Тот самый сантехник 9 - Степан Александрович Мазур
Все Сидоренки вдруг округлили глаза. Боря и сам рот приоткрыл. Никто вроде роднёй больше не представлялся.
— Макар Берёзович прожил долгую и насыщенную жизнь, родившись ещё в конце девятнадцатого «парового» века в Сербии, а уйдя в мир иной в начале двадцать первого «цифрового» в Российской Федерации. — Он пережил последнего царя и всех генеральных секретарей и даже некоторых президентов умудрился, чтоб их черти драли. Но настало время рассказать поподробнее как оно на самом деле было, — продолжил дед. — Я и сам не знал до семидесяти, а там как-то почки у него к столетию прихватило, помирать собрался, там мне все секреты и выдал. А когда в баню сходил и отпустило, просил не говорить. Но сейчас — можно.
За столом понимающе заулыбались, кто-то хохотнул даже.
— Так вот, первого сына прадед завёл ещё при коронации Николая Второго. Сидоренки тогда по Дунаю жили на границе с Румынией, покуда отец его не умер — Берёза Измаилович. Да родился мой первый брат недоношенным. Ну батя и подался с Сербии в Австро-Венгрию на заработки, да в Румынию наведывался, где второй сын аккурат к началу Русско-Японской войны зачат был, но сгорел от холеры. Половодье на Дуная было в тот год, скотомогильники размыло, а воду из реки прямо брали. Как у нас часто бывает, в одном районе дожди, в другом — засуха. Всё вокруг пересохло. Только река и осталась. Те, кто постарше был, выжили, конечно. И не то ещё пили вместе с палочкой Коха, да горилкой разбавляли и самогоном мешали. Им и выжили. А вот дети страдали. Для них вина нет разбавлять. Какое вино, когда даже на хлеб не всегда хватало? А младенцам меньше всего повезло. Молока у матерей нет, воду только и пили. Ну да мир брату моему, на том свете свидимся, — вздохнул Василий Макарович и все уже подумали, что отхлебнёт, но он не шелохнулся.
Боря переглянулся со Стасяном. Дед стоял по-прежнему прямо, выпрямим спину и расправив мощные плечи, которых таковыми делали совсем не плечики пиджака:
— Так вот, третий брат дожил до юных годков. Макар Берёзович тогда в Польшу перебрался, под Краков, — продолжил дед. — Но, когда немец бестолковый на нас пошёл в Первую Мировую, да деревни жечь начал, под руку фрицу и сын попался. Он там то ли молоко разлил, то ли яйцо у курицы умыкнул с голодухи у офицеров. Никто не стал разбираться. Не пощадил юнца и в расход пустили. Пули, правда, пожалели, штыками закололи.
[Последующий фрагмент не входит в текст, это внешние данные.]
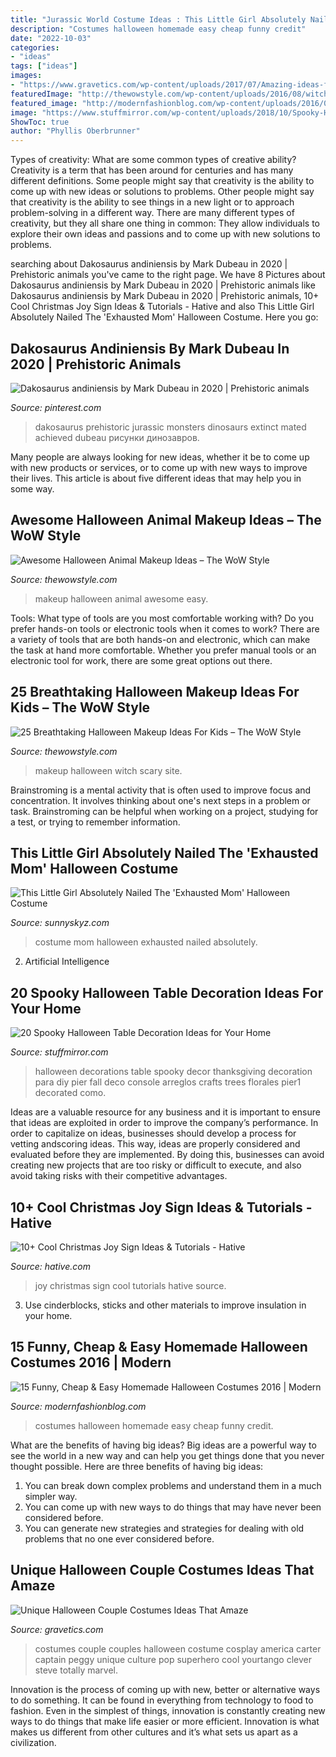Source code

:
 ```yaml
---
title: "Jurassic World Costume Ideas : This Little Girl Absolutely Nailed The &#039;exhausted Mom&#039; Halloween Costume"
description: "Costumes halloween homemade easy cheap funny credit"
date: "2022-10-03"
categories:
- "ideas"
tags: ["ideas"]
images:
- "https://www.gravetics.com/wp-content/uploads/2017/07/Amazing-ideas-from-pop-culture.jpg"
featuredImage: "http://thewowstyle.com/wp-content/uploads/2016/08/witch-make-up-kids.jpg"
featured_image: "http://modernfashionblog.com/wp-content/uploads/2016/08/15-Funny-Cheap-Easy-Homemade-Halloween-Costumes-2016-13.jpg"
image: "https://www.stuffmirror.com/wp-content/uploads/2018/10/Spooky-Halloween-Table-Decorations24.jpg"
ShowToc: true
author: "Phyllis Oberbrunner"
---
```



Types of creativity: What are some common types of creative ability?
Creativity is a term that has been around for centuries and has many different definitions. Some people might say that creativity is the ability to come up with new ideas or solutions to problems. Other people might say that creativity is the ability to see things in a new light or to approach problem-solving in a different way. There are many different types of creativity, but they all share one thing in common: They allow individuals to explore their own ideas and passions and to come up with new solutions to problems.

	

		
searching about Dakosaurus andiniensis by Mark Dubeau in 2020 | Prehistoric animals you've came to the right page. We have 8 Pictures about Dakosaurus andiniensis by Mark Dubeau in 2020 | Prehistoric animals like Dakosaurus andiniensis by Mark Dubeau in 2020 | Prehistoric animals, 10+ Cool Christmas Joy Sign Ideas &amp; Tutorials - Hative and also This Little Girl Absolutely Nailed The &#039;Exhausted Mom&#039; Halloween Costume. Here you go:
		
    
## Dakosaurus Andiniensis By Mark Dubeau In 2020 | Prehistoric Animals

<img loading=lazy src="https://i.pinimg.com/736x/ba/e0/06/bae006ba85fd88c0c44b37bb387c175c.jpg" onerror="this.onerror=null;this.src='https://tse3.mm.bing.net/th?id=OIP.X4tJtRdVB1xfnyhnA4PPlAHaKw&amp;pid=15.1';" alt="Dakosaurus andiniensis by Mark Dubeau in 2020 | Prehistoric animals">

_Source: pinterest.com_

>dakosaurus prehistoric jurassic monsters dinosaurs extinct mated achieved dubeau рисунки динозавров. 

	

Many people are always looking for new ideas, whether it be to come up with new products or services, or to come up with new ways to improve their lives. This article is about five different ideas that may help you in some way.

    
## Awesome Halloween Animal Makeup Ideas – The WoW Style

<img loading=lazy src="http://thewowstyle.com/wp-content/uploads/2016/06/Easy-Animal-Halloween-Makeup.jpg" onerror="this.onerror=null;this.src='https://tse1.mm.bing.net/th?id=OIP.nNLMtnA0Qpd_bYI-KolzBwHaK3&amp;pid=15.1';" alt="Awesome Halloween Animal Makeup Ideas – The WoW Style">

_Source: thewowstyle.com_

>makeup halloween animal awesome easy. 

	

Tools: What type of tools are you most comfortable working with?
Do you prefer hands-on tools or electronic tools when it comes to work? There are a variety of tools that are both hands-on and electronic, which can make the task at hand more comfortable. Whether you prefer manual tools or an electronic tool for work, there are some great options out there.

    
## 25 Breathtaking Halloween Makeup Ideas For Kids – The WoW Style

<img loading=lazy src="http://thewowstyle.com/wp-content/uploads/2016/08/witch-make-up-kids.jpg" onerror="this.onerror=null;this.src='https://tse2.mm.bing.net/th?id=OIP.TIqelsjgyRjuF2PJhr43NgHaLP&amp;pid=15.1';" alt="25 Breathtaking Halloween Makeup Ideas For Kids – The WoW Style">

_Source: thewowstyle.com_

>makeup halloween witch scary site. 

	

Brainstroming is a mental activity that is often used to improve focus and concentration. It involves thinking about one's next steps in a problem or task. Brainstroming can be helpful when working on a project, studying for a test, or trying to remember information.

    
## This Little Girl Absolutely Nailed The &#039;Exhausted Mom&#039; Halloween Costume

<img loading=lazy src="https://www.sunnyskyz.com/uploads/2016/10/vsfxn-exhausted-mom-costume-1.jpg" onerror="this.onerror=null;this.src='https://tse1.mm.bing.net/th?id=OIP.4Uefu6cg0XwmsNp-ZgphGwHaNK&amp;pid=15.1';" alt="This Little Girl Absolutely Nailed The &#039;Exhausted Mom&#039; Halloween Costume">

_Source: sunnyskyz.com_

>costume mom halloween exhausted nailed absolutely. 

	

2. Artificial Intelligence 

    
## 20 Spooky Halloween Table Decoration Ideas For Your Home

<img loading=lazy src="https://www.stuffmirror.com/wp-content/uploads/2018/10/Spooky-Halloween-Table-Decorations24.jpg" onerror="this.onerror=null;this.src='https://tse3.mm.bing.net/th?id=OIP.pZXbpzaX277vWfVBr0beVwHaLF&amp;pid=15.1';" alt="20 Spooky Halloween Table Decoration Ideas for Your Home">

_Source: stuffmirror.com_

>halloween decorations table spooky decor thanksgiving decoration para diy pier fall deco console arreglos crafts trees florales pier1 decorated como. 

	

Ideas are a valuable resource for any business and it is important to ensure that ideas are exploited in order to improve the company’s performance. In order to capitalize on ideas, businesses should develop a process for vetting andscoring ideas. This way, ideas are properly considered and evaluated before they are implemented. By doing this, businesses can avoid creating new projects that are too risky or difficult to execute, and also avoid taking risks with their competitive advantages.

    
## 10+ Cool Christmas Joy Sign Ideas &amp; Tutorials - Hative

<img loading=lazy src="https://hative.com/wp-content/uploads/2014/09/christmas-joy-sign/15-christmas-joy-sign-ideas-and-tutorials.jpg" onerror="this.onerror=null;this.src='https://tse2.mm.bing.net/th?id=OIP.5R3RlTmWt_zeTxtFwjXrHAHaLH&amp;pid=15.1';" alt="10+ Cool Christmas Joy Sign Ideas &amp; Tutorials - Hative">

_Source: hative.com_

>joy christmas sign cool tutorials hative source. 

	

3. Use cinderblocks, sticks and other materials to improve insulation in your home.

    
## 15 Funny, Cheap &amp; Easy Homemade Halloween Costumes 2016 | Modern

<img loading=lazy src="http://modernfashionblog.com/wp-content/uploads/2016/08/15-Funny-Cheap-Easy-Homemade-Halloween-Costumes-2016-13.jpg" onerror="this.onerror=null;this.src='https://tse4.mm.bing.net/th?id=OIP.nU295cxRdVIlDzl8T7C79wHaJ3&amp;pid=15.1';" alt="15 Funny, Cheap &amp; Easy Homemade Halloween Costumes 2016 | Modern">

_Source: modernfashionblog.com_

>costumes halloween homemade easy cheap funny credit. 

	

What are the benefits of having big ideas?
Big ideas are a powerful way to see the world in a new way and can help you get things done that you never thought possible. Here are three benefits of having big ideas: 
1. You can break down complex problems and understand them in a much simpler way. 
2. You can come up with new ways to do things that may have never been considered before. 
3. You can generate new strategies and strategies for dealing with old problems that no one ever considered before.

    
## Unique Halloween Couple Costumes Ideas That Amaze

<img loading=lazy src="https://www.gravetics.com/wp-content/uploads/2017/07/Amazing-ideas-from-pop-culture.jpg" onerror="this.onerror=null;this.src='https://tse3.mm.bing.net/th?id=OIP.epI5YBHAnTFlnEQrgD8eXwHaLL&amp;pid=15.1';" alt="Unique Halloween Couple Costumes Ideas That Amaze">

_Source: gravetics.com_

>costumes couple couples halloween costume cosplay america carter captain peggy unique culture pop superhero cool yourtango clever steve totally marvel. 

	

Innovation is the process of coming up with new, better or alternative ways to do something. It can be found in everything from technology to food to fashion. Even in the simplest of things, innovation is constantly creating new ways to do things that make life easier or more efficient. Innovation is what makes us different from other cultures and it’s what sets us apart as a civilization.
Так батя того немца в ночи поймал и на ближайшей берёзе подвесил, а опосля в партизаны ушёл, где со связной четвёртого брата завёл, пока по ночам фрицев душили по всему Восточному фронту, пока другие солдаты в окопах Траншейная стопу от холодов и сырости ловили. Бате даже в наградной крест тогда дали. Георгиевский Крест, который. За успешные дела в тылу противника. Но не всё коту — масленица. Недоедали в то время многие, голодные годы были. Всё на фронт, а тут и немец отбирает последнее через своих прислужников. Хоть к батьке Махно на Гуляй Поле подавайся. «Зелёные» вскоре разгулялись так, что и белых, и красных били. Ну вы поняли, куда батя следом перебрался. Под Гуляй Поле, на Днепру уже Временное правительство встречал. Да от истощения прогорел братец мой. А батя плюнул на всё и подался на Дон, подальше от немчуры, поляков и махновцев. Но от судьбы не уйдёшь.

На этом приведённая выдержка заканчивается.